■ Directions ■
The line with "炎炎夏日·美食解暑气 | 1 |" marks where to begin. Please copy it and each line after it to the end of the records below, exactly.

Stored data entries:
__________________________________________________

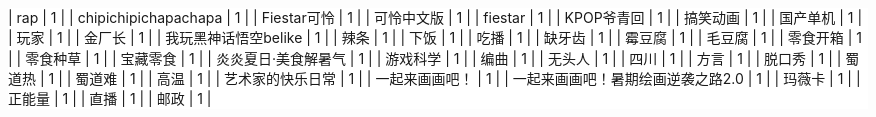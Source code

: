 | rap | 1 |
| chipichipichapachapa | 1 |
| Fiestar可怜 | 1 |
| 可怜中文版 | 1 |
| fiestar | 1 |
| KPOP爷青回 | 1 |
| 搞笑动画 | 1 |
| 国产单机 | 1 |
| 玩家 | 1 |
| 金厂长 | 1 |
| 我玩黑神话悟空belike | 1 |
| 辣条 | 1 |
| 下饭 | 1 |
| 吃播 | 1 |
| 缺牙齿 | 1 |
| 霉豆腐 | 1 |
| 毛豆腐 | 1 |
| 零食开箱 | 1 |
| 零食种草 | 1 |
| 宝藏零食 | 1 |
| 炎炎夏日·美食解暑气 | 1 |
| 游戏科学 | 1 |
| 编曲 | 1 |
| 无头人 | 1 |
| 四川 | 1 |
| 方言 | 1 |
| 脱口秀 | 1 |
| 蜀道热 | 1 |
| 蜀道难 | 1 |
| 高温 | 1 |
| 艺术家的快乐日常 | 1 |
| 一起来画画吧！ | 1 |
| 一起来画画吧！暑期绘画逆袭之路2.0 | 1 |
| 玛薇卡 | 1 |
| 正能量 | 1 |
| 直播 | 1 |
| 邮政 | 1 |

__________________________________________________

■ Written response ■
| 炎炎夏日·美食解暑气 | 1 |
| 游戏科学 | 1 |
| 编曲 | 1 |
| 无头人 | 1 |
| 四川 | 1 |
| 方言 | 1 |
| 脱口秀 | 1 |
| 蜀道热 | 1 |
| 蜀道难 | 1 |
| 高温 | 1 |
| 艺术家的快乐日常 | 1 |
| 一起来画画吧！ | 1 |
| 一起来画画吧！暑期绘画逆袭之路2.0 | 1 |
| 玛薇卡 | 1 |
| 正能量 | 1 |
| 直播 | 1 |
| 邮政 | 1 |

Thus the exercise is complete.